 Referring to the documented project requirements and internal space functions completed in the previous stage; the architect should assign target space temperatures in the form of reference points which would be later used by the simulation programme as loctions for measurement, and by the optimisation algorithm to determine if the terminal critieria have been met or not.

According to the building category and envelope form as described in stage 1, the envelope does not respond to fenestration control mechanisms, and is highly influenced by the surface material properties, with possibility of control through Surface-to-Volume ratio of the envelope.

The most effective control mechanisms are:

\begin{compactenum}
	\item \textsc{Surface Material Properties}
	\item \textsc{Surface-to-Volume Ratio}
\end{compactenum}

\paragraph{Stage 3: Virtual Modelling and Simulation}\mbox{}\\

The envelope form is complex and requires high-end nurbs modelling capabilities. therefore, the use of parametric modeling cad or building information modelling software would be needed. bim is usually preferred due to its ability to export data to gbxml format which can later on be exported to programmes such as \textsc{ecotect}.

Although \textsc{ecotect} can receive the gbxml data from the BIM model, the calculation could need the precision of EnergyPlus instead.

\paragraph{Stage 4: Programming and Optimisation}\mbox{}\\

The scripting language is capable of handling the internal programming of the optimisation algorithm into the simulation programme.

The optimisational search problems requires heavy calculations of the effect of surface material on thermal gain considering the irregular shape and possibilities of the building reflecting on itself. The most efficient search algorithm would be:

= = =

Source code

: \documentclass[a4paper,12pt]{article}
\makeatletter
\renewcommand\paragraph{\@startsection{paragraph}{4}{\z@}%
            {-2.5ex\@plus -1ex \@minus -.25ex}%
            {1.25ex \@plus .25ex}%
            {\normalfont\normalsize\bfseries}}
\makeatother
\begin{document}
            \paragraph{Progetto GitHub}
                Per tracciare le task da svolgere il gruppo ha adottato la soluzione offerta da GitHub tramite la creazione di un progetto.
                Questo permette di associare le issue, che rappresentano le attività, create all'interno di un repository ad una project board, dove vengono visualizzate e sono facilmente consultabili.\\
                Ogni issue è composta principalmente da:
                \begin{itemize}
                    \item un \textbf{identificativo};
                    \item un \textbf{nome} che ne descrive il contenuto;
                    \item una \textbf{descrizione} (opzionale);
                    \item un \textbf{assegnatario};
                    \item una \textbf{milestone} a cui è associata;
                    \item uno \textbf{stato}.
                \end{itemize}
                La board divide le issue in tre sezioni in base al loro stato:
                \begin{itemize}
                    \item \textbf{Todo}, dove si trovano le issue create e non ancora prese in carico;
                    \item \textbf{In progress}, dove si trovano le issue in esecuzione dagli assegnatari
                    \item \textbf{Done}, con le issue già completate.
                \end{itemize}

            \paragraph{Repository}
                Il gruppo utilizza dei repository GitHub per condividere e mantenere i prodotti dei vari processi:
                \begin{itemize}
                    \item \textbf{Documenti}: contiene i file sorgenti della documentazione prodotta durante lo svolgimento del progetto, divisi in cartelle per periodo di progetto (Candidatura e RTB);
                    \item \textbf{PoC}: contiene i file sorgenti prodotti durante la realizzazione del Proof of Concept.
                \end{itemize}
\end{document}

= = =

Work to be completed ▸ Copy the lines above exactly. Start with the line containing "Per tracciare le", end with the line containing "(Candidatura e RTB);", and include both.

Result of this task ▸
                Per tracciare le task da svolgere il gruppo ha adottato la soluzione offerta da GitHub tramite la creazione di un progetto.
                Questo permette di associare le issue, che rappresentano le attività, create all'interno di un repository ad una project board, dove vengono visualizzate e sono facilmente consultabili.\\
                Ogni issue è composta principalmente da:
                \begin{itemize}
                    \item un \textbf{identificativo};
                    \item un \textbf{nome} che ne descrive il contenuto;
                    \item una \textbf{descrizione} (opzionale);
                    \item un \textbf{assegnatario};
                    \item una \textbf{milestone} a cui è associata;
                    \item uno \textbf{stato}.
                \end{itemize}
                La board divide le issue in tre sezioni in base al loro stato:
                \begin{itemize}
                    \item \textbf{Todo}, dove si trovano le issue create e non ancora prese in carico;
                    \item \textbf{In progress}, dove si trovano le issue in esecuzione dagli assegnatari
                    \item \textbf{Done}, con le issue già completate.
                \end{itemize}

            \paragraph{Repository}
                Il gruppo utilizza dei repository GitHub per condividere e mantenere i prodotti dei vari processi:
                \begin{itemize}
                    \item \textbf{Documenti}: contiene i file sorgenti della documentazione prodotta durante lo svolgimento del progetto, divisi in cartelle per periodo di progetto (Candidatura e RTB);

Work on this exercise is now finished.